The university would like all graduates to meet certain benchmarks, such as having an interest and capacity for research, being aware of global issues and diversity, and exhibiting strong communication and interpersonal skills.
As part of an effort to develop a new strategic plan for KU, three task forces developed those recommendations and 15 others to improve KU over the next seven years. The recommendations were released Tuesday by KU so all faculty, staff and students can make comments. The community will be invited to offer similar comments later this summer.
"It's still very much a work in progress," KU Chancellor Robert Hemenway said. "The three task forces met and made these recommendations. Now we've asked people within the university community to respond."
The plan, called Initiative 2015, is the first universitywide strategic planning exercise since Initiative 2001 was created shortly after Hemenway arrived at KU in the mid 1990s, said KU spokesman Kevin Boatright.
Hemenway said he was pleased with recommendations in the report, which centers on three main themes: Teaching and Learning, Discovering and Innovating, and Working for Kansas.
"I think there's a lot of good recommendations from the task forces, but there's no question there will be tweaks and changes," he said.

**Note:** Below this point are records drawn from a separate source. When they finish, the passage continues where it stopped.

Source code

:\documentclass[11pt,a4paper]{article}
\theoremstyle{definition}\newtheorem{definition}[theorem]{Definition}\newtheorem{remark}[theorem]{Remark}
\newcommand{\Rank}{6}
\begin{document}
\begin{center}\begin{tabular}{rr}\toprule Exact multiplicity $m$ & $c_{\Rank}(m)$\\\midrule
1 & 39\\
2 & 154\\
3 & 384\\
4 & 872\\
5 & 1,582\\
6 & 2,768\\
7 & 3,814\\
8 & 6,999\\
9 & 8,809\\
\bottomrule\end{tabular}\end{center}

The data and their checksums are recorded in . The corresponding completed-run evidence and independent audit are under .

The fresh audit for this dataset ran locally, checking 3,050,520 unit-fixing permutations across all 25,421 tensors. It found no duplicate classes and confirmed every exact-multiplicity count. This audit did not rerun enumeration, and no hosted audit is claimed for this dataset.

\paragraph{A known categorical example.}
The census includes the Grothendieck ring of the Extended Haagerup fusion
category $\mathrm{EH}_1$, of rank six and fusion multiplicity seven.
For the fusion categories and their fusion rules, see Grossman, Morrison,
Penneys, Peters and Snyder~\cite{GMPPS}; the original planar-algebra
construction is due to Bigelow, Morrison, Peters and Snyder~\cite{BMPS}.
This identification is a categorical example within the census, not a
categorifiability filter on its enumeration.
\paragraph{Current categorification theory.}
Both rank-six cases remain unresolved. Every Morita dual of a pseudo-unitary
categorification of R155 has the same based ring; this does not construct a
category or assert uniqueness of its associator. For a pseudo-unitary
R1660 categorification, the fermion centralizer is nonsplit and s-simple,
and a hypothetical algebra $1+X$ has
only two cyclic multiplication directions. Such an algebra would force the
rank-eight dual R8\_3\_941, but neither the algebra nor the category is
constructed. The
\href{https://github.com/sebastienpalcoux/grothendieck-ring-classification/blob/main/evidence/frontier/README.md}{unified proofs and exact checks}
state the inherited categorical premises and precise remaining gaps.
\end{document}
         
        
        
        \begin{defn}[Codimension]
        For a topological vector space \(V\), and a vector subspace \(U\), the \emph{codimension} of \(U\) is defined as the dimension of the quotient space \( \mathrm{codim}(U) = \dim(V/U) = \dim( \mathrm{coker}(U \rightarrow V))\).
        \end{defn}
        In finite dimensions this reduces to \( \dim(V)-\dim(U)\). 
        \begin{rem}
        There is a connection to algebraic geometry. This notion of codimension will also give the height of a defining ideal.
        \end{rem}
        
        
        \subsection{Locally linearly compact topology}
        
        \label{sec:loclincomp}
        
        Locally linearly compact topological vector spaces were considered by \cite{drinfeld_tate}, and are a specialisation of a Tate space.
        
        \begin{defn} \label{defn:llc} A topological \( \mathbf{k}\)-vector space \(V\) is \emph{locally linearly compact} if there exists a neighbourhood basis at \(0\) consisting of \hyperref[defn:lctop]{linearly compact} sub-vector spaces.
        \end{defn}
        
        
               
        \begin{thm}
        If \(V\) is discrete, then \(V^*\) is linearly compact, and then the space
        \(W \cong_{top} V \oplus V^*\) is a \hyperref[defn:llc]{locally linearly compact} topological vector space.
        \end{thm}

Hemenway said he would like campus members to have completed reviewing the document by July 1, at which point it could be brought out to the Kansas community at large.
In addition to sketching out the desired qualities for incoming students, it sets out two possible methods for admitting students with those qualities: telling educators that's what KU wants, and convincing the Legislature to adjust admission standards.
"Some of the proposals dealing with admissions may take longer to achieve because we need to work with the Board of Regents and the Legislature," Boatright said.
But other proposals in the strategic plan could be implemented soon. Among those are identifying the skills that every graduate should have.
Learner outcomes, as this is sometimes known, has been a major issue nationally and is a focus of the Kansas Board of Regents.
"There's no reason why we too shouldn't have a focus on that," Hemenway said.
Initiative 2015 is designed to coincide with the next accreditation of the university. When the university was accredited in 2005, some issues identified included those addressed in the report.
Boatright said, however, 2015 shouldn't be seen as a deadline but as a target.